In web development, interacting with external APIs is a common task. Without proper typing, API responses are often treated as any, which breaks your application safety boundaries.

In this practical project, we will build a generic, type-safe API client wrapper around the standard fetch API.


1. Defining Our Data Models

First, let us declare our backend resource structures:

interface User {
  id: number;
  name: string;
  email: string;
}

interface CreateUserDTO {
  name: string;
  email: string;
}

2. Implementing the Client Class

Our API client will accept a base URL and provide helper methods for GET and POST requests. We use generic type parameters to ensure the response payload matches the expected data shape.

class ApiClient {
  constructor(private baseUrl: string) {}

  private async request<ResponseShape>(
    path: string,
    options?: RequestInit
  ): Promise<ResponseShape> {
    const url = `${this.baseUrl}${path}`;
    const response = await fetch(url, options);

    if (!response.ok) {
      throw new Error(`API Error: ${response.status} ${response.statusText}`);
    }

    return response.json() as Promise<ResponseShape>;
  }

  public async get<ResponseShape>(path: string): Promise<ResponseShape> {
    return this.request<ResponseShape>(path, { method: "GET" });
  }

  public async post<ResponseShape, RequestBody>(
    path: string,
    body: RequestBody
  ): Promise<ResponseShape> {
    return this.request<ResponseShape>(path, {
      method: "POST",
      headers: {
        "Content-Type": "application/json"
      },
      body: JSON.stringify(body)
    });
  }
}

3. Putting the Client to Use

Now, we can instantiate the client and perform requests with complete compile-time validation.

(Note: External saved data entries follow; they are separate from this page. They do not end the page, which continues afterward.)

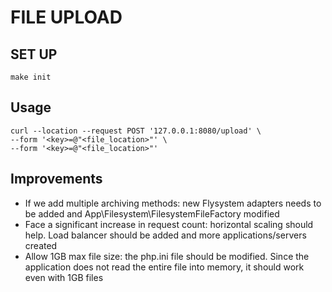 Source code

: # FILE UPLOAD

## SET UP
```console
make init
```
## Usage

```console
curl --location --request POST '127.0.0.1:8080/upload' \
--form '<key>=@"<file_location>"' \
--form '<key>=@"<file_location>"'
```
## Improvements

- If we add multiple archiving methods: new Flysystem adapters needs to be added and App\Filesystem\FilesystemFileFactory modified
- Face a significant increase in request count: horizontal scaling should help. Load balancer should be added and more applications/servers created
- Allow 1GB max file size: the php.ini file should be modified. Since the application does not read the entire file into memory, it should work even with 1GB files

const client = new ApiClient("https://jsonplaceholder.typicode.com");

async function runDemo() {
  // TypeScript knows 'users' is an array of User objects
  const users = await client.get<User[]>("/users");
  console.log(`Fetched ${users.length} users.`);

  // TypeScript enforces properties of CreateUserDTO
  const newUser = await client.post<User, CreateUserDTO>("/users", {
    name: "John Doe",
    email: "john@example.com"
  });

  console.log(`Created user with ID: ${newUser.id}`);
}

If you try to access non-existent properties on newUser, or pass invalid fields to the payload body of post, the compiler will catch it instantly.


4. Summary

  • Building an API wrapper centralizes error handling and response formatting.
  • Generics allow a single request method to output correctly-typed payloads.
  • Linking request body inputs to generic types prevents payload structure mismatches during dev.